Water avoidance stress exacerbates orthotopic pancreatic cancer growth by suppressing cytotoxic T lymphocyte infiltration

Background/Objectives

The incidence of pancreatic cancer is increasing, and it has a poor prognosis. Also, it is often refractory to standard chemotherapy. Psychological stress influences the development of some malignant neoplasms; however, its immunological mechanism is unclear. In this study, we investigated whether water avoidance stress (WAS) promotes mouse orthotopic pancreatic cancer growth and the mechanism through which WAS influences anticancer immunological responses.

Methods

Mouse pancreatic adenocarcinoma cells were orthotopically inoculated into the pancreas of mice. After 2 weeks, the mice were assigned to receive either WAS or sham. After 6 weeks of tumor inoculation, the tumor volume was calculated. The peritumoral interferon-gamma (IFN-γ) and tumor necrosis factor-alpha (TNF-α) were measured; lymphocytes in the pancreas were isolated and analyzed. CD4⁺ and CD8⁺ T lymphocyte peritumoral infiltration and intercellular adhesion molecule 1 (ICAM-1) expression were analyzed. Tumor-bearing mice were subjected to either WAS or control; the number of adhesive lymphocytes was calculated.

Results

WAS promoted pancreatic cancer growth, and suppressed peritumoral IFN-γ mRNA expression, and cytotoxic T lymphocyte peritumoral infiltration.
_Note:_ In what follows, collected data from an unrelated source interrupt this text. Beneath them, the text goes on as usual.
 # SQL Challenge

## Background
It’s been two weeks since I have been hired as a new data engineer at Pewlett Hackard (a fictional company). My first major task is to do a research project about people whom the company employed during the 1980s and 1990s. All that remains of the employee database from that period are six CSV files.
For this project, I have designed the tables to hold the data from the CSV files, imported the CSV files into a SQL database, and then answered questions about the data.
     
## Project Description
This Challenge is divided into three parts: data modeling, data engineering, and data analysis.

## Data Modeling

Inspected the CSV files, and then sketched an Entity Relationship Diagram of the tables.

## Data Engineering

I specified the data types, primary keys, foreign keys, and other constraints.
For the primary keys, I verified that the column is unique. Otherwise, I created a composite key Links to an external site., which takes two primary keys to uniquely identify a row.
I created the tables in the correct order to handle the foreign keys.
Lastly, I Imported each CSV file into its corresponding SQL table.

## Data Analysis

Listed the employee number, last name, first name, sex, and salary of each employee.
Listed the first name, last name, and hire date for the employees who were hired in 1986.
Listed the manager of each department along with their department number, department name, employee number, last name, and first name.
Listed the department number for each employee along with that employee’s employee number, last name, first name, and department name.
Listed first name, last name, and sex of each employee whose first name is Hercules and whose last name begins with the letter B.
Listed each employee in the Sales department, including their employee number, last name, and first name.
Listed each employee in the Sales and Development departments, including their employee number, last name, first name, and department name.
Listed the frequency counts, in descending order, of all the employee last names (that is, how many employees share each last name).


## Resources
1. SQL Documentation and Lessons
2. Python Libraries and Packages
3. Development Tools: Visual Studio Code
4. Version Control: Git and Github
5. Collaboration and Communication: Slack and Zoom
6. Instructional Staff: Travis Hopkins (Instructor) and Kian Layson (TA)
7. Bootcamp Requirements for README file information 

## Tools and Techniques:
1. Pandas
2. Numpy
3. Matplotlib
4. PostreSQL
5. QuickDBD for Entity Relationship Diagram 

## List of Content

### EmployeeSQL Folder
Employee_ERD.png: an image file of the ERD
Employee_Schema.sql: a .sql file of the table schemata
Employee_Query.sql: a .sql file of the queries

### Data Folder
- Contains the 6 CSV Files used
WAS also suppressed peritumoral lymphocyte adhesion, ICAM-1 expression in the vascular endothelium in the peritumoral region, and peritumoral TNF-α mRNA expression.

Conclusion

Our results suggest that in the peritumoral region, WAS suppressed anticancer immunological responses by the suppression of TNF-α secretion, ICAM-1 expression, lymphocyte adhesion, cytotoxic T lymphocyte infiltration, and IFN-γ secretion, thereby promoted pancreatic cancer growth. Inducing the upregulation of adhesion molecules and augmentation of cytotoxic T cell recruitment may lead to the development of new treatments for pancreatic cancer.